Time to screen smokers for lung cancer
This year, more than 26 thousand Canadians will be diagnosed with lung cancer and close to 21 thousand will die of it. That's according to the Canadian Cancer Society. A controversial new set of screening guidelines just published in the Canadian Medical Association Journal say doctors should do more to save lives.
The guidelines come from the Canadian Task Force on Preventive Health Care established by the Public Health Agency of Canada to develop guidelines to help prevent serious conditions like cancer and heart disease.

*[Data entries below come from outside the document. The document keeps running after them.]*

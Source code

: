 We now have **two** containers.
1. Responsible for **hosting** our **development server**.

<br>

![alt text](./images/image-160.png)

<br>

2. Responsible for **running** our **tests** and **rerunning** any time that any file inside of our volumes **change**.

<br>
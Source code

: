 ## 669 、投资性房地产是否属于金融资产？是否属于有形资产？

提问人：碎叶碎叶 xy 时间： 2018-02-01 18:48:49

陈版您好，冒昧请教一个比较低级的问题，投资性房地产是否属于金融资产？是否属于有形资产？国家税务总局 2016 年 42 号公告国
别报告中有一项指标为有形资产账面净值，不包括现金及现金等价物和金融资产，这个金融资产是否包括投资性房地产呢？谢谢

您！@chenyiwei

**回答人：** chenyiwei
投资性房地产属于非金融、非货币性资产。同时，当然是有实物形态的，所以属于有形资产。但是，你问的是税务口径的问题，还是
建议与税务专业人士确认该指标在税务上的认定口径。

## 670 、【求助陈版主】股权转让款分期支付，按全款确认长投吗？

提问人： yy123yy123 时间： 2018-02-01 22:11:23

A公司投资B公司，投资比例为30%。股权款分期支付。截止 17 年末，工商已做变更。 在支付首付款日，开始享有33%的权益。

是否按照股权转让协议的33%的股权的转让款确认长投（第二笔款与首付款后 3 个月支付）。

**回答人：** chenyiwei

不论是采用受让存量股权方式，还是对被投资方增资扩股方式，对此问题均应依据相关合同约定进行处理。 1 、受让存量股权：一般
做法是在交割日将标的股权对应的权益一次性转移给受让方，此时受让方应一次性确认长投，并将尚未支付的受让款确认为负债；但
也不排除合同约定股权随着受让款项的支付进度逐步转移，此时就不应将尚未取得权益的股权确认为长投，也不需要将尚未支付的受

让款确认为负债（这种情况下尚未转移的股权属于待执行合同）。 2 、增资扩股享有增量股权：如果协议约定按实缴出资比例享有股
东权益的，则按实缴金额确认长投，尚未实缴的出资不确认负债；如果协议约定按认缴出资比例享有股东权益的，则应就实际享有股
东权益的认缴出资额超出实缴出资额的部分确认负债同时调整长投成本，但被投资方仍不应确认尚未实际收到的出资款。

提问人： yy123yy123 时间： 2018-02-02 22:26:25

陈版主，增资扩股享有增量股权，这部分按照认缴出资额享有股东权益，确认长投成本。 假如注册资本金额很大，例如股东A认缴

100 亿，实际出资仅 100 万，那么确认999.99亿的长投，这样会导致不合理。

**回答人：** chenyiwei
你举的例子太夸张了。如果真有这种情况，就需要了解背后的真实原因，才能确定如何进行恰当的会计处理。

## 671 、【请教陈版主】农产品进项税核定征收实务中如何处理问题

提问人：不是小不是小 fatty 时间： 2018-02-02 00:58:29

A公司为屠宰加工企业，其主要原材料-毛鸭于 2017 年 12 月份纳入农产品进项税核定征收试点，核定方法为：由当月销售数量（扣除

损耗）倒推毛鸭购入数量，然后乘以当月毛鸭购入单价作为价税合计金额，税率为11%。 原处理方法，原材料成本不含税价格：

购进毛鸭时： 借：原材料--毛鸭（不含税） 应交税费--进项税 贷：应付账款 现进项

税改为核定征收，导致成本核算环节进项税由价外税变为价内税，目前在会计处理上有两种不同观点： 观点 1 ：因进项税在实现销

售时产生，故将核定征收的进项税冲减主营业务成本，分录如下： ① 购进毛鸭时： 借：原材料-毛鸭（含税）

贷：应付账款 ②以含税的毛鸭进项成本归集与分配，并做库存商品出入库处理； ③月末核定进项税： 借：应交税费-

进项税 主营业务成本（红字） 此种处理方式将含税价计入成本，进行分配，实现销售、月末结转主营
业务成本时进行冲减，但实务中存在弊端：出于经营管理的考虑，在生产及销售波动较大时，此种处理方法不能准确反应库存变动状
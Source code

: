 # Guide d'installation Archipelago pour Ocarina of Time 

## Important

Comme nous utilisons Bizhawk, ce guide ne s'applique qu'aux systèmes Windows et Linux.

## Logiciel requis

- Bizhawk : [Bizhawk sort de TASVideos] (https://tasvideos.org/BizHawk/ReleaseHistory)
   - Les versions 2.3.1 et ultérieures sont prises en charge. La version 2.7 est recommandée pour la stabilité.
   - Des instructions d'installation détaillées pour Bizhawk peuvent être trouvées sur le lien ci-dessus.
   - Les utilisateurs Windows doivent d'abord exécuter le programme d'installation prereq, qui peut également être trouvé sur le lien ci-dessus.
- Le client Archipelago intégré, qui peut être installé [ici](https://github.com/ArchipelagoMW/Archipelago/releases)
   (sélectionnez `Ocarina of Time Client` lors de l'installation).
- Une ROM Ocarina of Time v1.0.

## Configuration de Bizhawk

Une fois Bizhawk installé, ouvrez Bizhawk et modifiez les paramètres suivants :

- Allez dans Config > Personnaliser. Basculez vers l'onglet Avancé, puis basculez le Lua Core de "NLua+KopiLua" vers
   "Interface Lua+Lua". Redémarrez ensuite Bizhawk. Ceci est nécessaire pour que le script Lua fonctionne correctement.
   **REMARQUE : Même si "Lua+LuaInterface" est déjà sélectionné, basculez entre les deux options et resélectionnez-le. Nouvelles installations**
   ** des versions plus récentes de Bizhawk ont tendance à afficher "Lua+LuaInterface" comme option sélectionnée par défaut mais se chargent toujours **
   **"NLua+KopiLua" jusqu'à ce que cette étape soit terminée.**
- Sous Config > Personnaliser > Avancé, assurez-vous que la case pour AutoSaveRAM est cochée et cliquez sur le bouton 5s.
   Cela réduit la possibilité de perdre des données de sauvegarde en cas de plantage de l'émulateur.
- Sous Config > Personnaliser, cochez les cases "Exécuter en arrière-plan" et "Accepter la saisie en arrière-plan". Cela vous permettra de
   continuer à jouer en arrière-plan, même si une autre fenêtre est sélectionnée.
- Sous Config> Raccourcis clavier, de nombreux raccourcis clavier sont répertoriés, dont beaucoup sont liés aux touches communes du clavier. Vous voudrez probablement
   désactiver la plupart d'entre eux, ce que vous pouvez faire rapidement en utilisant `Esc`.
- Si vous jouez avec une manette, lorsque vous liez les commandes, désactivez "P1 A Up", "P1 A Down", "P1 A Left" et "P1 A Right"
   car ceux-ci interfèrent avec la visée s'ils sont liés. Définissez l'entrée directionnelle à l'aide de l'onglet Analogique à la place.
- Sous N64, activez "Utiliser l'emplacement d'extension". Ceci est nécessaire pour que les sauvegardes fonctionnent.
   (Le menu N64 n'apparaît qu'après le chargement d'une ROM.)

The idea behind the guidelines is to detect lung cancers when they're tiny and perhaps more curable.
Some say the new guidelines put Canadians at risk. The National Lung Screening Trial which was cited by the article found that for every 1000 people who get three low dose CT scans in three years,391 will have at least one positive scan. Of those, 40 will have confirmed lung cancer, but 351 will have a false positive result. That means the CT scan finds something that looks like a cancer but further testing shows no cancer. The confirmatory tests are invasive; they include bronchoscopy in which the patient is sedated and a bronchoscope is passed through the mouth and into the bronchial passages as well as biopsies.
In the study I just mentioned, three out of every 1000 people screened for lung cancer with low dose CT scan had a major complication from invasive testing, and one per 1000 died as a result of the invasive test. There's also the risk of radiation exposure from the CT causing a fatal cancer at a rate of about one in 2,000.
These new recommendations are highly significant given society's attitude toward smokers. I'm sure some people would question spending public money to do expensive CT scans to screen for lung cancer given that 85 per cent of the 26,000 lung cancers diagnosed in Canada each year are caused by smoking.
I have two answers to that. First, we spend a lot of public money treating other diseases associated with diet, weight and alcohol consumption. I'm not sure it's fair to single out smoking. Second, a lot of the people who are eligible for screening are ex-smokers who quit in the past fifteen years. For that, I think we owe it to them to look for cancers that are potentially curable. As for current smokers, screening them for lung cancer provides an excellent opportunity encourage them to quit. I'm all for it.